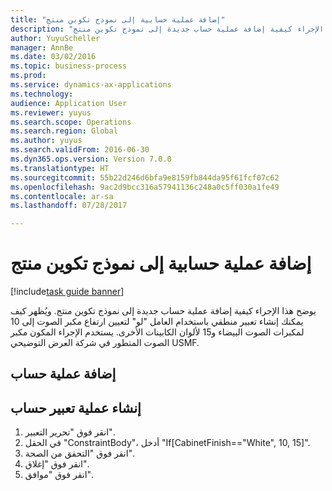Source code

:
 ```yaml
--- 
title: "إضافة عملية حسابية إلى نموذج تكوين منتج"
description: "يوضح هذا الإجراء كيفية إضافة عملية حساب جديدة إلى نموذج تكوين منتج."
author: YuyuScheller
manager: AnnBe
ms.date: 03/02/2016
ms.topic: business-process
ms.prod: 
ms.service: dynamics-ax-applications
ms.technology: 
audience: Application User
ms.reviewer: yuyus
ms.search.scope: Operations
ms.search.region: Global
ms.author: yuyus
ms.search.validFrom: 2016-06-30
ms.dyn365.ops.version: Version 7.0.0
ms.translationtype: HT
ms.sourcegitcommit: 55b22d246d6bfa9e8159fb844da95f61fcf07c62
ms.openlocfilehash: 9ac2d9bcc316a57941136c248a0c5ff030a1fe49
ms.contentlocale: ar-sa
ms.lasthandoff: 07/28/2017

---
```

# <a name="add-a-calculation-to-a-product-configuration-model"></a>إضافة عملية حسابية إلى نموذج تكوين منتج

[!include[task guide banner](../../includes/task-guide-banner.md)]

يوضح هذا الإجراء كيفية إضافة عملية حساب جديدة إلى نموذج تكوين منتج. ويُظهر كيف يمكنك إنشاء تعبير منطقي باستخدام العامل "لو" لتعيين ارتفاع مكبر الصوت إلى 10 لمكبرات الصوت البيضاء و15 لألوان الكابينات الأخرى. يستخدم الإجراء المكون مكبر الصوت المتطور في شركة العرض التوضيحي USMF.


## <a name="add-a-calculation"></a>إضافة عملية حساب

## <a name="create-calculation-expression"></a>إنشاء عملية تعبير حساب
1. انقر فوق "تحرير التعبير".
2. في الحقل "ConstraintBody"، أدخل "If[CabinetFinish=="White", 10, 15]".
3. انقر فوق "التحقق من الصحة‬".
4. انقر فوق "إغلاق".
5. انقر فوق "موافق".


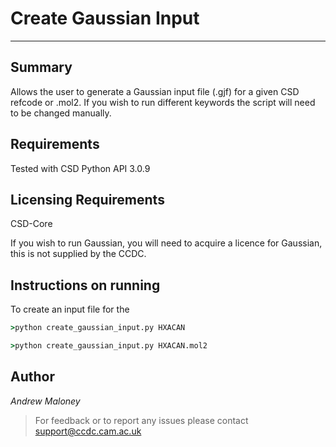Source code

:# Create Gaussian Input

----

## Summary

Allows the user to generate a Gaussian input file (.gjf) for a given CSD refcode or .mol2. If you wish to run different keywords the script will need to be changed manually. 


## Requirements

Tested with CSD Python API 3.0.9


## Licensing Requirements

CSD-Core

If you wish to run Gaussian, you will need to acquire a licence for Gaussian, this is not supplied by the CCDC.

## Instructions on running

To create an input file for the 
```cmd
>python create_gaussian_input.py HXACAN
```

```cmd
>python create_gaussian_input.py HXACAN.mol2
```

## Author

_Andrew Maloney_

> For feedback or to report any issues please contact [support@ccdc.cam.ac.uk](support@ccdc.cam.ac.uk)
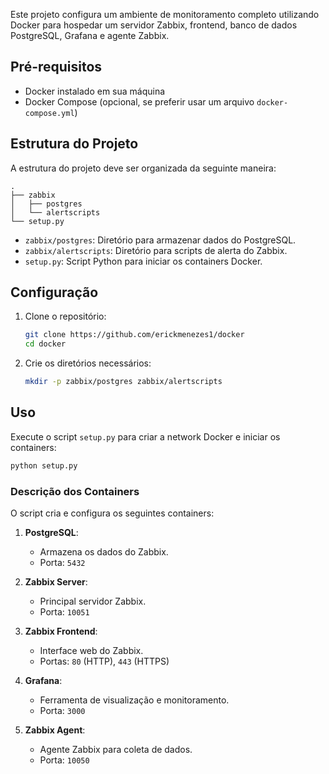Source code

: Este projeto configura um ambiente de monitoramento completo utilizando Docker para hospedar um servidor Zabbix, frontend, banco de dados PostgreSQL, Grafana e agente Zabbix.

## Pré-requisitos

- Docker instalado em sua máquina
- Docker Compose (opcional, se preferir usar um arquivo `docker-compose.yml`)

## Estrutura do Projeto

A estrutura do projeto deve ser organizada da seguinte maneira:

```
.
├── zabbix
│   ├── postgres
│   └── alertscripts
└── setup.py
```

- `zabbix/postgres`: Diretório para armazenar dados do PostgreSQL.
- `zabbix/alertscripts`: Diretório para scripts de alerta do Zabbix.
- `setup.py`: Script Python para iniciar os containers Docker.

## Configuração

1. Clone o repositório:

   ```bash
   git clone https://github.com/erickmenezes1/docker
   cd docker
   ```

2. Crie os diretórios necessários:

   ```bash
   mkdir -p zabbix/postgres zabbix/alertscripts
   ```

## Uso

Execute o script `setup.py` para criar a network Docker e iniciar os containers:

```bash
python setup.py
```

### Descrição dos Containers

O script cria e configura os seguintes containers:

1. **PostgreSQL**:
   - Armazena os dados do Zabbix.
   - Porta: `5432`

2. **Zabbix Server**:
   - Principal servidor Zabbix.
   - Porta: `10051`

3. **Zabbix Frontend**:
   - Interface web do Zabbix.
   - Portas: `80` (HTTP), `443` (HTTPS)

4. **Grafana**:
   - Ferramenta de visualização e monitoramento.
   - Porta: `3000`

5. **Zabbix Agent**:
   - Agente Zabbix para coleta de dados.
   - Porta: `10050`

- - -

== Exercise details ==
Would you please copy exactly the part of the entries above that begins at the line containing "## Requirements" and ends at the line containing "To create an input file for the", both lines included?

== The completed task ==
## Requirements

Tested with CSD Python API 3.0.9


## Licensing Requirements

CSD-Core

If you wish to run Gaussian, you will need to acquire a licence for Gaussian, this is not supplied by the CCDC.

## Instructions on running

To create an input file for the 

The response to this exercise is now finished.